EXERCISE DETAILS: Gather all lines in the entries below that include the word "environment".

MATERIAL TO PROCESS:
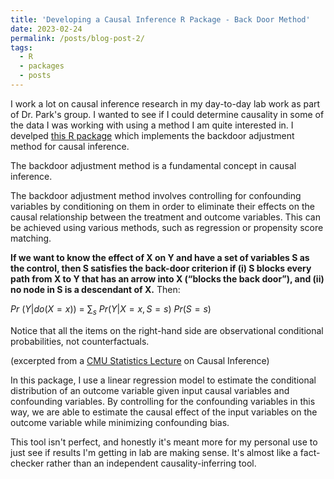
 ```yaml
---
title: 'Developing a Causal Inference R Package - Back Door Method'
date: 2023-02-24
permalink: /posts/blog-post-2/
tags:
  - R
  - packages
  - posts
---
```


I work a lot on causal inference research in my day-to-day lab work as part of Dr. Park's group. I wanted to see if I could determine causality in some of the data I was working with using a method I am quite interested in. I develped [this R package](https://github.com/ads303/causal.inf) which implements the backdoor adjustment method for causal inference.  

The backdoor adjustment method is a fundamental concept in causal inference.

The backdoor adjustment method involves controlling for confounding variables by conditioning on them in order to eliminate their effects on the causal relationship between the treatment and outcome variables. This can be achieved using various methods, such as regression or propensity score matching.

**If we want to know the effect of X on Y and have a set of variables S as the
control, then S satisfies the back-door criterion if (i) S blocks every path from
X to Y that has an arrow into X (“blocks the back door”), and (ii) no node in
S is a descendant of X.** Then:

$Pr$ $(Y |do(X = x))$ $=$ $\sum_{s}$
$Pr (Y |X = x, S = s)$ $Pr (S = s)$

Notice that all the items on the right-hand side are observational conditional
probabilities, not counterfactuals.

(excerpted from a [CMU Statistics Lecture](https://www.stat.cmu.edu/~cshalizi/350/lectures/31/lecture-31.pdf) on Causal Inference)

In this package, I use a linear regression model to estimate the conditional distribution of an outcome variable given input causal variables and confounding variables. By controlling for the confounding variables in this way, we are able to estimate the causal effect of the input variables on the outcome variable while minimizing confounding bias.

This tool isn't perfect, and honestly it's meant more for my personal use to just see if results I'm getting in lab are making sense. It's almost like a fact-checker rather than an independent causality-inferring tool. 


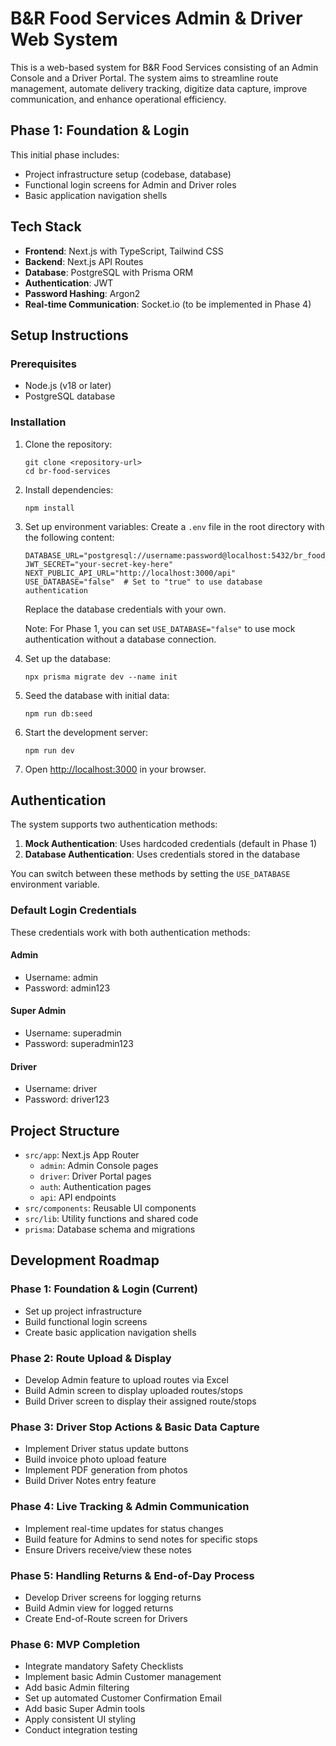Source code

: # B&R Food Services Admin & Driver Web System

This is a web-based system for B&R Food Services consisting of an Admin Console and a Driver Portal. The system aims to streamline route management, automate delivery tracking, digitize data capture, improve communication, and enhance operational efficiency.

## Phase 1: Foundation & Login

This initial phase includes:

- Project infrastructure setup (codebase, database)
- Functional login screens for Admin and Driver roles
- Basic application navigation shells

## Tech Stack

- **Frontend**: Next.js with TypeScript, Tailwind CSS
- **Backend**: Next.js API Routes
- **Database**: PostgreSQL with Prisma ORM
- **Authentication**: JWT
- **Password Hashing**: Argon2
- **Real-time Communication**: Socket.io (to be implemented in Phase 4)

## Setup Instructions

### Prerequisites

- Node.js (v18 or later)
- PostgreSQL database

### Installation

1. Clone the repository:

   ```
   git clone <repository-url>
   cd br-food-services
   ```

2. Install dependencies:

   ```
   npm install
   ```

3. Set up environment variables:
   Create a `.env` file in the root directory with the following content:

   ```
   DATABASE_URL="postgresql://username:password@localhost:5432/br_food_services"
   JWT_SECRET="your-secret-key-here"
   NEXT_PUBLIC_API_URL="http://localhost:3000/api"
   USE_DATABASE="false"  # Set to "true" to use database authentication
   ```

   Replace the database credentials with your own.

   Note: For Phase 1, you can set `USE_DATABASE="false"` to use mock authentication without a database connection.

4. Set up the database:

   ```
   npx prisma migrate dev --name init
   ```

5. Seed the database with initial data:

   ```
   npm run db:seed
   ```

6. Start the development server:

   ```
   npm run dev
   ```

7. Open [http://localhost:3000](http://localhost:3000) in your browser.

## Authentication

The system supports two authentication methods:

1. **Mock Authentication**: Uses hardcoded credentials (default in Phase 1)
2. **Database Authentication**: Uses credentials stored in the database

You can switch between these methods by setting the `USE_DATABASE` environment variable.

### Default Login Credentials

These credentials work with both authentication methods:

#### Admin

- Username: admin
- Password: admin123

#### Super Admin

- Username: superadmin
- Password: superadmin123

#### Driver

- Username: driver
- Password: driver123

## Project Structure

- `src/app`: Next.js App Router
  - `admin`: Admin Console pages
  - `driver`: Driver Portal pages
  - `auth`: Authentication pages
  - `api`: API endpoints
- `src/components`: Reusable UI components
- `src/lib`: Utility functions and shared code
- `prisma`: Database schema and migrations

## Development Roadmap

### Phase 1: Foundation & Login (Current)

- Set up project infrastructure
- Build functional login screens
- Create basic application navigation shells

### Phase 2: Route Upload & Display

- Develop Admin feature to upload routes via Excel
- Build Admin screen to display uploaded routes/stops
- Build Driver screen to display their assigned route/stops

### Phase 3: Driver Stop Actions & Basic Data Capture

- Implement Driver status update buttons
- Build invoice photo upload feature
- Implement PDF generation from photos
- Build Driver Notes entry feature

### Phase 4: Live Tracking & Admin Communication

- Implement real-time updates for status changes
- Build feature for Admins to send notes for specific stops
- Ensure Drivers receive/view these notes

### Phase 5: Handling Returns & End-of-Day Process

- Develop Driver screens for logging returns
- Build Admin view for logged returns
- Create End-of-Route screen for Drivers

### Phase 6: MVP Completion

- Integrate mandatory Safety Checklists
- Implement basic Admin Customer management
- Add basic Admin filtering
- Set up automated Customer Confirmation Email
- Add basic Super Admin tools
- Apply consistent UI styling
- Conduct integration testing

YOUR RESPONSE:
3. Set up environment variables:
You can switch between these methods by setting the `USE_DATABASE` environment variable.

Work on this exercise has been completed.